On 20 November 2018, the European Commission published nine new documents intended to provide guidance to non-EU authorities and economic operators in relation to the Medical Devices Regulation (“MDR”) and In vitro Diagnostic Medical Devices Regulation (“IVDR”). The MDR and IVDR will apply from May 2020 and May 2022 respectively.
These documents include:
- Factsheet for authorities in non-EU/EEA stated on Medical Devices and in vitro Diagnostic Medical Devices;
- Factsheet for Authorised Representatives, Importers and Distributors of Medical Devices and in vitro Diagnostic Medical Devices;
- Factsheet for Manufacturer of Medical Devices;
- Medical Devices Regulation (MDR) and In vitro Diagnostic Medical Devices (IVDR)- infographics;
- Implementation Model for in vitro Diagnostic Medical Devices Regulation- Step by Step Guide;
- Implementation Model for the Medical Devices Regulation- Step-by-Step;
- Factsheet for the Procurement Ecosystem of Medical Devices and in vitro Diagnostic Medical Devices;
- Transition timelines from the Directive to the Regulations- Medical Devices and in vitro Diagnostic Medical Devices.

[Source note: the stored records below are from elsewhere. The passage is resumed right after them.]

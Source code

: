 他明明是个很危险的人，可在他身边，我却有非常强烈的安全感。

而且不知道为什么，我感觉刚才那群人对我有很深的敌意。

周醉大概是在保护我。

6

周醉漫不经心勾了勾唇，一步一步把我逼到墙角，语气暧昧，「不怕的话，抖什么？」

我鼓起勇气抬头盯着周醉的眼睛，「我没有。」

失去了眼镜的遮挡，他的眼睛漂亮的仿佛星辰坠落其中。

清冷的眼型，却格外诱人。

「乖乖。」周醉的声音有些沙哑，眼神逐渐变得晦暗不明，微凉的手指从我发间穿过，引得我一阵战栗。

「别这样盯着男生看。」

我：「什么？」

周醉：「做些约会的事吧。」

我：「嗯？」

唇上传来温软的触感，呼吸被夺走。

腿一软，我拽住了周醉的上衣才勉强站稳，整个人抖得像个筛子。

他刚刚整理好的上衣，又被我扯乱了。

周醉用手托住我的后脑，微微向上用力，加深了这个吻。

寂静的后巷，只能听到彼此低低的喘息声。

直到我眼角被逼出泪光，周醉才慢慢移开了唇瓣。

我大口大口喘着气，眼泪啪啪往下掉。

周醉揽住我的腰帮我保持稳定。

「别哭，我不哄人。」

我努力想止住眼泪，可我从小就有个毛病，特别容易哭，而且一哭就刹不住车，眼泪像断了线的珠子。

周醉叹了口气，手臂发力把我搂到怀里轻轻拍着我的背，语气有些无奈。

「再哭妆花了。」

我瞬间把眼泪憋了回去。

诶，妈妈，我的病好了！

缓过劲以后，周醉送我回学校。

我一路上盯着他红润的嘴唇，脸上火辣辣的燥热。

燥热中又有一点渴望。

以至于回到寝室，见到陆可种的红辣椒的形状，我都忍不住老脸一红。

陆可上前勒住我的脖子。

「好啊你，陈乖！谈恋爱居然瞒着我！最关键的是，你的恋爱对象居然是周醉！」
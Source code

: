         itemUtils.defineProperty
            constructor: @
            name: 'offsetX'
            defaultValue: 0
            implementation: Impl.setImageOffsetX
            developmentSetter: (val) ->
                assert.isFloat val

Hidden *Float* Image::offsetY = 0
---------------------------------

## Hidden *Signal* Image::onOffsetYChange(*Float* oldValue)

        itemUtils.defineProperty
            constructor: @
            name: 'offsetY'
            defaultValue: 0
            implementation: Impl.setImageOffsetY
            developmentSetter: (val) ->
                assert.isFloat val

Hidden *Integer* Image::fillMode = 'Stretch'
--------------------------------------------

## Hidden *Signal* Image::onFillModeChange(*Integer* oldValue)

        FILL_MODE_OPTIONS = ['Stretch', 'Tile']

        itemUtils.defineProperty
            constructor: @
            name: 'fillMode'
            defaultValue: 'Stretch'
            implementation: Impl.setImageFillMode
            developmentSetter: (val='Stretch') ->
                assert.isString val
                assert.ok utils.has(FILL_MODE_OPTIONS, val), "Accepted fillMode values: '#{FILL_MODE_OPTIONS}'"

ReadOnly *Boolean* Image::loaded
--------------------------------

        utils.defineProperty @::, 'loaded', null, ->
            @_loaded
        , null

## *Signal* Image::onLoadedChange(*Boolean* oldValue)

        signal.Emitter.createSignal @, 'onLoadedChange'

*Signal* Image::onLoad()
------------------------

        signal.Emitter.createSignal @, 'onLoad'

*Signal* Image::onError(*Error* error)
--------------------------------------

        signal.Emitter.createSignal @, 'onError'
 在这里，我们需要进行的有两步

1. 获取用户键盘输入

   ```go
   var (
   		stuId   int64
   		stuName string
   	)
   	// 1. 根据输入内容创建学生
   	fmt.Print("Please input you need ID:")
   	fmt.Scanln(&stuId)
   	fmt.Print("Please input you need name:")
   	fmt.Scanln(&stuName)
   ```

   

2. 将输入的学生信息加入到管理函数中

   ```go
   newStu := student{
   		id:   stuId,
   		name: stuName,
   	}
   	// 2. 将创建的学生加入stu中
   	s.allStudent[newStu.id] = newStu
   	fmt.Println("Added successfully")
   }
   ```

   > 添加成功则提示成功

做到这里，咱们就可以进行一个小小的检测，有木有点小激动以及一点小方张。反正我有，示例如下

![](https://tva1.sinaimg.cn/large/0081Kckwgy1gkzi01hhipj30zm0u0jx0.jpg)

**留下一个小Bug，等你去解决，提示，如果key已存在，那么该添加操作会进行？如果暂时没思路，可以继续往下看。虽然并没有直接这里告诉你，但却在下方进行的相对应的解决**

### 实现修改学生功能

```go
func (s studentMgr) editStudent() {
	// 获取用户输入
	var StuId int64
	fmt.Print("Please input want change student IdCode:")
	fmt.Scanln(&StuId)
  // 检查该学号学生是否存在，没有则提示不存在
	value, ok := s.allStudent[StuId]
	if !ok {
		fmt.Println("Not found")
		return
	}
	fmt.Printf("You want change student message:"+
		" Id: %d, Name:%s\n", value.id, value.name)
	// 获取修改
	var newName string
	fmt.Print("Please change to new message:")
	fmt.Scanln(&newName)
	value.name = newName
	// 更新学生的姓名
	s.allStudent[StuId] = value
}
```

These documents include high-level information concerning the main changes introduced by the MDR and IVDR, guidance concerning the transitional provisions or the Regulations and “frequently asked questions”. The step-by-step implementation model documents could be useful for manufacturers to plan transition to the new Regulations or to determine which steps they still need to take.